◆ ABOUT THIS EXERCISE: Each line of the data below that contains "Status" must be copied.

◆ RECORDS FOR THIS TASK:

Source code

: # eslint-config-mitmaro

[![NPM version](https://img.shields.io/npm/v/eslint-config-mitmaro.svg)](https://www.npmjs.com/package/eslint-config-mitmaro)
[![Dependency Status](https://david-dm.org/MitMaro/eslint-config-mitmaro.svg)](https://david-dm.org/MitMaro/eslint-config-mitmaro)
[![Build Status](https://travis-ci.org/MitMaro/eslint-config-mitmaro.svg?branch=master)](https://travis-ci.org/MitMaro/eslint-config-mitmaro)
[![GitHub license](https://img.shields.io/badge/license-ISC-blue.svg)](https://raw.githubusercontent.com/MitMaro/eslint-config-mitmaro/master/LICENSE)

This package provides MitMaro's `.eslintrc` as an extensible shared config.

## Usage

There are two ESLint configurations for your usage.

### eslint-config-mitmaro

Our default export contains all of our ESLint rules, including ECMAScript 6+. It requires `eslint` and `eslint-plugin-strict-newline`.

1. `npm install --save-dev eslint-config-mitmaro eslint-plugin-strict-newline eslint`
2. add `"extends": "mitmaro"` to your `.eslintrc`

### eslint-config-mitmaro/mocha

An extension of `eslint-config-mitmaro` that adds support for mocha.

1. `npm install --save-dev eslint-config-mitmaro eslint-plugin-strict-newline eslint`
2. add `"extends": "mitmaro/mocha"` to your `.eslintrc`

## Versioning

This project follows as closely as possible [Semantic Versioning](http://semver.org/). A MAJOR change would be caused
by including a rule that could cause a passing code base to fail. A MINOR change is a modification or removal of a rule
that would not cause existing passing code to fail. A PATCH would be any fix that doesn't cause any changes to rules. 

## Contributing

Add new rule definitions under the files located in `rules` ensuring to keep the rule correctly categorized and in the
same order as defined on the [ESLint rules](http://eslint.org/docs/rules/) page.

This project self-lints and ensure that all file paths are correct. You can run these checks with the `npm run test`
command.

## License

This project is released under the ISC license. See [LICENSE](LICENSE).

◆ RESPONSE:
[![Dependency Status](https://david-dm.org/MitMaro/eslint-config-mitmaro.svg)](https://david-dm.org/MitMaro/eslint-config-mitmaro)
[![Build Status](https://travis-ci.org/MitMaro/eslint-config-mitmaro.svg?branch=master)](https://travis-ci.org/MitMaro/eslint-config-mitmaro)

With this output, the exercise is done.